§ **Dataset records**:
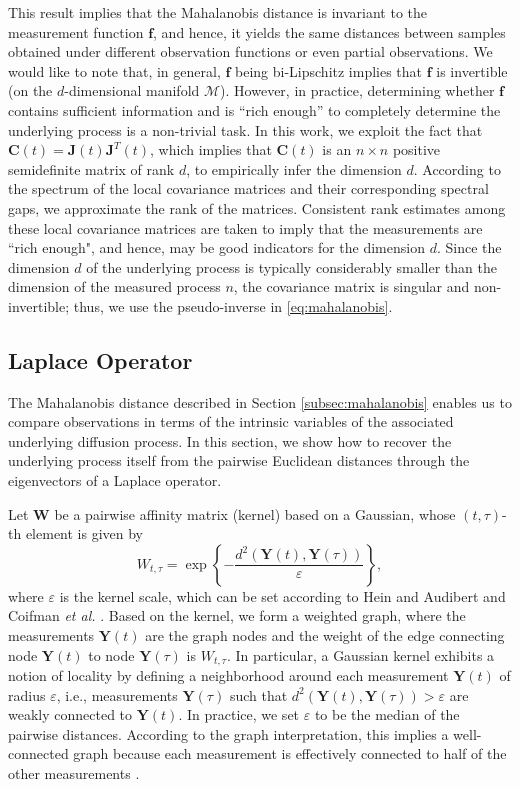 \documentclass[aip,jcp,preprint]{revtex4-1}
\begin{document}
%
This result implies that the Mahalanobis distance is invariant to the measurement function $\mathbf{f}$, and hence,
it yields the same distances between samples obtained under different observation functions or even partial observations.
%
We would like to note that, in general, $\mathbf{f}$ being bi-Lipschitz implies that $\mathbf{f}$ is invertible (on the $d$-dimensional
manifold $\mathcal{M}$).
%
However, in practice, determining whether $\mathbf{f}$ contains sufficient information and is ``rich enough'' to completely determine the underlying process is a non-trivial task.
%
In this work, we exploit the fact that $\mathbf{C}(t) = \mathbf{J}(t)\mathbf{J}^T(t)$, which implies that $\mathbf{C}(t)$ is an $n \times n$ positive semidefinite matrix of rank $d$, to empirically infer the dimension $d$.
%
According to the spectrum of the local covariance matrices and their corresponding spectral gaps, we approximate the rank of the matrices.
%
Consistent rank estimates among these local covariance matrices are taken to imply that the measurements are ``rich enough", and hence, may be good indicators for the dimension $d$.
%
Since the dimension $d$ of the underlying process is typically considerably smaller than the dimension of the measured process $n$,
the covariance matrix is singular and non-invertible;
%
thus, we use the pseudo-inverse in \eqref{eq:mahalanobis}.

\subsection{Laplace Operator}
The Mahalanobis distance described in Section \ref{subsec:mahalanobis} enables us to compare observations in terms of the intrinsic variables of the associated underlying diffusion process.
%
In this section, we show how to recover the underlying process itself from the pairwise Euclidean distances through the eigenvectors of a Laplace operator.

Let $\mathbf{W}$ be a pairwise affinity matrix (kernel) based on a Gaussian, whose $(t,\tau)$-th element is given by
\begin{equation}
	W_{t,\tau} = \exp \left\{ - \frac{ d^2(\mathbf{Y}(t), \mathbf{Y}(\tau) )} {\varepsilon}\right\},
	\label{eq:kernel}
\end{equation}
where $\varepsilon$ is the kernel scale, which can be set according to Hein and Audibert \cite{hein2005intrinsic} and Coifman {\em et al.} \cite{coifman2008graph}.
%
Based on the kernel, we form a weighted graph, where the measurements $\mathbf{Y}(t)$ are the graph nodes and the weight of the edge connecting node $\mathbf{Y}(t)$ to node $\mathbf{Y}(\tau)$ is $W_{t,\tau}$.
%
In particular, a Gaussian kernel exhibits a notion of locality by defining a neighborhood around each measurement $\mathbf{Y}(t)$ of radius $\varepsilon$,
i.e., measurements $\mathbf{Y}(\tau)$ such that $d^2(\mathbf{Y}(t), \mathbf{Y}(\tau) ) > \varepsilon$ are weakly connected to $\mathbf{Y}(t)$.
%
In practice, we set $\varepsilon$ to be the median of the pairwise distances.
%
According to the graph interpretation, this implies a well-connected graph because each measurement is effectively connected to half of the other measurements \cite{rohrdanz2011determination}.
\end{document}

§ **Requirement**:
Drop the images; restate the listing exactly.

§ **Result of the exercise**:
 \documentclass[aip,jcp,preprint]{revtex4-1}
\begin{document}
%
This result implies that the Mahalanobis distance is invariant to the measurement function $\mathbf{f}$, and hence,
it yields the same distances between samples obtained under different observation functions or even partial observations.
%
We would like to note that, in general, $\mathbf{f}$ being bi-Lipschitz implies that $\mathbf{f}$ is invertible (on the $d$-dimensional
manifold $\mathcal{M}$).
%
However, in practice, determining whether $\mathbf{f}$ contains sufficient information and is ``rich enough'' to completely determine the underlying process is a non-trivial task.
%
In this work, we exploit the fact that $\mathbf{C}(t) = \mathbf{J}(t)\mathbf{J}^T(t)$, which implies that $\mathbf{C}(t)$ is an $n \times n$ positive semidefinite matrix of rank $d$, to empirically infer the dimension $d$.
%
According to the spectrum of the local covariance matrices and their corresponding spectral gaps, we approximate the rank of the matrices.
%
Consistent rank estimates among these local covariance matrices are taken to imply that the measurements are ``rich enough", and hence, may be good indicators for the dimension $d$.
%
Since the dimension $d$ of the underlying process is typically considerably smaller than the dimension of the measured process $n$,
the covariance matrix is singular and non-invertible;
%
thus, we use the pseudo-inverse in \eqref{eq:mahalanobis}.

\subsection{Laplace Operator}
The Mahalanobis distance described in Section \ref{subsec:mahalanobis} enables us to compare observations in terms of the intrinsic variables of the associated underlying diffusion process.
%
In this section, we show how to recover the underlying process itself from the pairwise Euclidean distances through the eigenvectors of a Laplace operator.

Let $\mathbf{W}$ be a pairwise affinity matrix (kernel) based on a Gaussian, whose $(t,\tau)$-th element is given by
\begin{equation}
	W_{t,\tau} = \exp \left\{ - \frac{ d^2(\mathbf{Y}(t), \mathbf{Y}(\tau) )} {\varepsilon}\right\},
	\label{eq:kernel}
\end{equation}
where $\varepsilon$ is the kernel scale, which can be set according to Hein and Audibert \cite{hein2005intrinsic} and Coifman {\em et al.} \cite{coifman2008graph}.
%
Based on the kernel, we form a weighted graph, where the measurements $\mathbf{Y}(t)$ are the graph nodes and the weight of the edge connecting node $\mathbf{Y}(t)$ to node $\mathbf{Y}(\tau)$ is $W_{t,\tau}$.
%
In particular, a Gaussian kernel exhibits a notion of locality by defining a neighborhood around each measurement $\mathbf{Y}(t)$ of radius $\varepsilon$,
i.e., measurements $\mathbf{Y}(\tau)$ such that $d^2(\mathbf{Y}(t), \mathbf{Y}(\tau) ) > \varepsilon$ are weakly connected to $\mathbf{Y}(t)$.
%
In practice, we set $\varepsilon$ to be the median of the pairwise distances.
%
According to the graph interpretation, this implies a well-connected graph because each measurement is effectively connected to half of the other measurements \cite{rohrdanz2011determination}.
\end{document}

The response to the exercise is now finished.